Like most actors for hire, then, LL finds himself at the mercy of elements beyond his control -- principally, the script and what the filmmakers in question do with it. He has the luxury of being selective when it comes to parts, but that doesn't ensure that he'll be pleased with the finished product.

"When you're making it, there's no way in the world you can tell what it'll be like," he says. "You can be in this movie thinking that you've made a legendary masterpiece, and when you see it, it will suck major face, you know what I'm saying?"

An example?
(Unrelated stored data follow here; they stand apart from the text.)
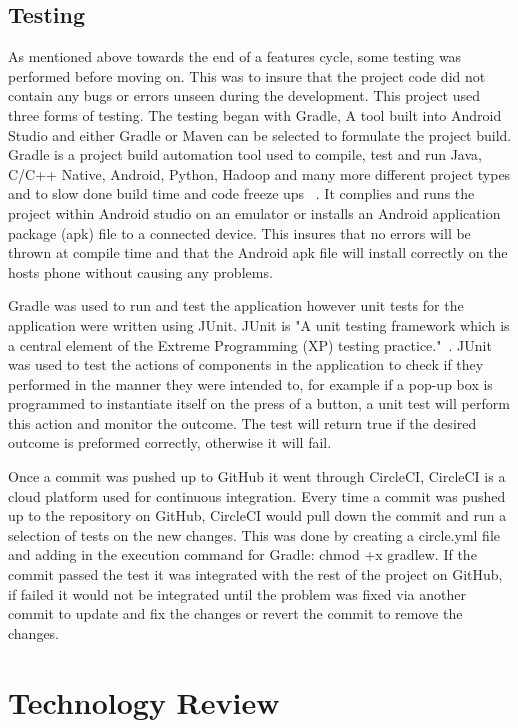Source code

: \pagebreak
\section{Testing}
As mentioned above towards the end of a features cycle, some testing was performed before moving on. This was to insure that the project code did not contain any bugs or errors unseen during the development. This project used three forms of testing. The testing began with Gradle, A tool built into Android Studio and either Gradle or Maven can be selected to formulate the project build. Gradle is a project build automation tool used to compile, test and run Java, C/C++ Native, Android, Python, Hadoop and many more different project types and to slow done build time and code freeze ups ~\cite{gradle}. It complies and runs the project within Android studio on an emulator or installs an Android application package (apk) file to a connected device. This insures that no errors will be thrown at compile time and that the Android apk file will install correctly on the hosts phone without causing any problems. 

Gradle was used to run and test the application however unit tests for the application were written using JUnit. JUnit is "A unit testing framework which is a central element of the Extreme Programming (XP) testing practice."~\cite{junit}. JUnit was used to test the actions of components in the application to check if they performed in the manner they were intended to, for example if a pop-up box is programmed to instantiate itself on the press of a button, a unit test will perform this action and monitor the outcome. The test will return true if the desired outcome is preformed correctly, otherwise it will fail.

Once a commit was pushed up to GitHub it went through CircleCI, CircleCI is a cloud platform used for continuous integration. Every time a commit was pushed up to the repository on GitHub, CircleCI would pull down the commit and run a selection of tests on the new changes. This was done by creating a circle.yml file and adding in the execution command for Gradle: chmod +x gradlew. If the commit passed the test it was integrated with the rest of the project on GitHub, if failed it would not be integrated until the problem was fixed via another commit to update and fix the changes or revert the commit to remove the changes.

\chapter{Technology Review}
Without hesitation, he mentions 2002's Rollerball, a remake of a James Caan techno thriller that thrilled absolutely no one other than LL's accountant; the rapper was reportedly paid $1,000,000 to skate alongside fellow partners-in-disaster Chris Klein and Rebecca Romijn-Stamos.

"When we filmed it, I promise that if you could have been in my body, you would have been like, 'Yo, this is it!'" he says. "And it wasn't it. So there's no way of knowing. To me, they always feel good, because I love performing. They just don't always turn out." He's hoping for better from Deliver Us From Eva, but he doesn't issue any guarantees. "I've heard good things about it, but I haven't seen it yet. And it's a romantic comedy -- those are really difficult films to make right."
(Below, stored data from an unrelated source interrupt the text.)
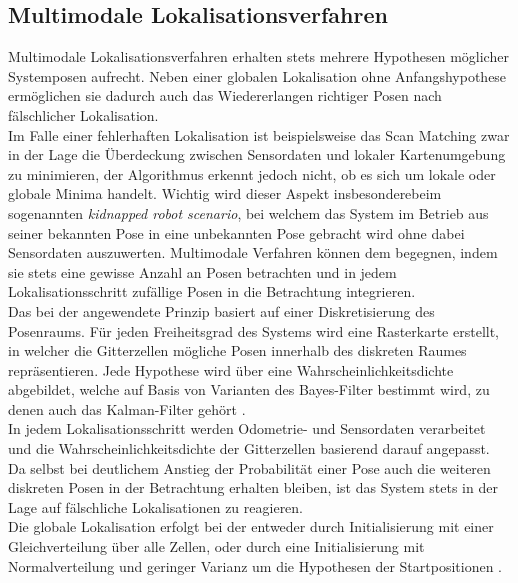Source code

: \subsection{Multimodale Lokalisationsverfahren}
Multimodale Lokalisationsverfahren erhalten stets mehrere Hypothesen möglicher Systemposen aufrecht. Neben einer globalen Lokalisation ohne Anfangshypothese ermöglichen sie dadurch auch das Wiedererlangen richtiger Posen nach fälschlicher Lokalisation.\\
Im Falle einer fehlerhaften Lokalisation ist beispielsweise das Scan Matching zwar in der Lage die Überdeckung zwischen Sensordaten und lokaler Kartenumgebung zu minimieren, der Algorithmus erkennt jedoch nicht, ob es sich um lokale oder globale Minima handelt. Wichtig wird dieser Aspekt insbesondere beim sogenannten \textit{kidnapped robot scenario}, bei welchem das System im Betrieb aus seiner bekannten Pose in eine unbekannten Pose gebracht wird \cite{Yic2011} ohne dabei Sensordaten auszuwerten. Multimodale Verfahren können dem begegnen, indem sie stets eine gewisse Anzahl an Posen betrachten und in jedem Lokalisationsschritt zufällige Posen in die Betrachtung integrieren.\\

Das bei der  angewendete Prinzip basiert auf einer Diskretisierung des Posenraums. Für jeden Freiheitsgrad des Systems wird eine Rasterkarte erstellt, in welcher die Gitterzellen mögliche Posen innerhalb des diskreten Raumes repräsentieren. Jede Hypothese wird über eine Wahrscheinlichkeitsdichte abgebildet, welche auf Basis von Varianten des Bayes-Filter \red[erklären? wo?] bestimmt wird, zu denen auch das Kalman-Filter gehört \cite{Hertzberg2012}.\\
In jedem Lokalisationsschritt werden Odometrie-  und Sensordaten verarbeitet und die Wahrscheinlichkeitsdichte der Gitterzellen basierend darauf angepasst. Da selbst bei deutlichem Anstieg der Probabilität einer Pose auch die weiteren diskreten Posen in der Betrachtung erhalten bleiben, ist das System stets in der Lage auf fälschliche Lokalisationen zu reagieren.\\
Die globale Lokalisation erfolgt bei der  entweder durch Initialisierung mit einer Gleichverteilung über alle Zellen, oder durch eine Initialisierung mit Normalverteilung und geringer Varianz um die Hypothesen der Startpositionen \cite{Hertzberg2012}.\\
He has far fewer doubts about his upcoming tour. In the early '90s, he hit the road with a full band of the sort he used on a fascinating episode of MTV Unplugged, but during an appearance at Denver's Paramount Theatre, the configuration didn't work, simply because the musicians couldn't keep up with LL's tongue. It's good news, then, that for his first sizable jaunt in five years, he'll be backed primarily by a DJ. "He'll be doing it real basic, so there's nothing between me and the audience," the main man says.

As for why he's even bothering with live performances at this juncture, his explanation is simple. "I've been doing films and doing so many other things that I almost feel that I've neglected my music supporters out there. So I want to go out and let them see me. I want to touch the people. I want to touch them up close. I want people to get a chance to see me in person and to really feel me. And it's great for me, too. I love the energy of the crowd, the fact that they're so excited, that they came to have fun. That's their purpose for being there, and it's a beautiful feeling."
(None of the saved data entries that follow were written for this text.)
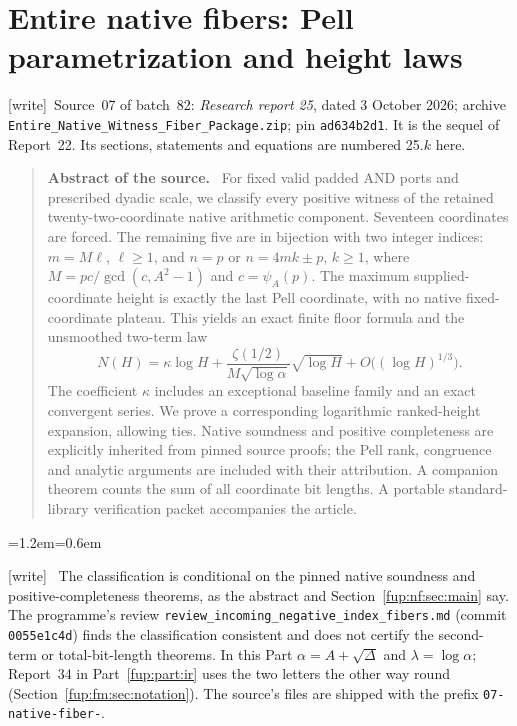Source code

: \documentclass[11pt,letterpaper]{article}
\theoremstyle{definition}\newtheorem{definition}[theorem]{Definition}
\theoremstyle{remark}\newtheorem{remark}[theorem]{Remark}
\newcommand{\wtag}{\textup{[write]}}
\newenvironment{writenote}{\par\smallskip\begin{list}{}{\leftmargin=1.2em\rightmargin=0.6em}\item[]\small\wtag\ }{\end{list}\smallskip}
\newenvironment{sourceabstract}{\par\begin{quote}\small\textbf{Abstract of the source.}\ }{\end{quote}}
\newcommand{\rw}[1]{\nolinkurl{#1}}%
\begin{document}
\part{Entire native fibers: Pell parametrization and height laws}\label{fup:part:nf}
\noindent\wtag\ Source~07 of batch~82: \emph{Research report 25}, dated 3 October 2026; archive \rw{Entire_Native_Witness_Fiber_Package.zip}; pin \texttt{ad634b2d1}. It is the sequel of Report~22. Its sections, statements and equations are numbered 25.$k$ here.
\begin{sourceabstract}
For fixed valid padded AND ports and prescribed dyadic scale, we classify every positive witness of the retained twenty-two-coordinate native arithmetic component. Seventeen coordinates are forced. The remaining five are in bijection with two integer indices: $m=M\ell$, $\ell\ge1$, and $n=p$ or $n=4mk\pm p$, $k\ge1$, where $M=pc/\gcd(c,A^2-1)$ and $c=\psi_A(p)$. The maximum supplied-coordinate height is exactly the last Pell coordinate, with no native fixed-coordinate plateau. This yields an exact finite floor formula and the unsmoothed two-term law
\[
 N(H)=\kappa\log H+
 \frac{\zeta(1/2)}{M\sqrt{\log\alpha}}\sqrt{\log H}
 +O\bigl((\log H)^{1/3}\bigr).
\]
The coefficient $\kappa$ includes an exceptional baseline family and an exact convergent series. We prove a corresponding logarithmic ranked-height expansion, allowing ties. Native soundness and positive completeness are explicitly inherited from pinned source proofs; the Pell rank, congruence and analytic arguments are included with their attribution. A companion theorem counts the sum of all coordinate bit lengths. A portable standard-library verification packet accompanies the article.
\end{sourceabstract}
\begin{writenote}
The classification is conditional on the pinned native soundness and positive-completeness theorems, as the abstract and Section~\ref{fup:nf:sec:main} say. The programme's review \rw{review_incoming_negative_index_fibers.md} (commit \texttt{0055e1c4d}) finds the classification consistent and does not certify the second-term or total-bit-length theorems. In this Part $\alpha=A+\sqrt\Delta$ and $\lambda=\log\alpha$; Report~34 in Part~\ref{fup:part:ir} uses the two letters the other way round (Section~\ref{fup:fm:sec:notation}). The source's files are shipped with the prefix \texttt{07-native-fiber-}.
\end{writenote}
\end{document}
Granted, the audiences are a bit different these days. "When I started out, it was a crowd full of teenagers. But now there are some people bringing their kids. It's like little kids and teenagers to adults, which is really trippy. But it makes sense."

Indeed, LL's a family man, too, with a wife and four kids between the ages of two and twelve -- and he's bringing his oldest son on the road with him. Once upon a time, talking publicly about such matters would have endangered his image among rap fans, but the rules are changing, and he's part of the reason. If there's a master plan at work, however, he doesn't let on. Doing so wouldn't be Cool.

"I'm just being L, just doing my music," he says. "I don't go home and, like, put cookies and milk in front of my Grammys. I don't sacrifice to the Grammy gods. I just do what I do. The past is the past, you know?"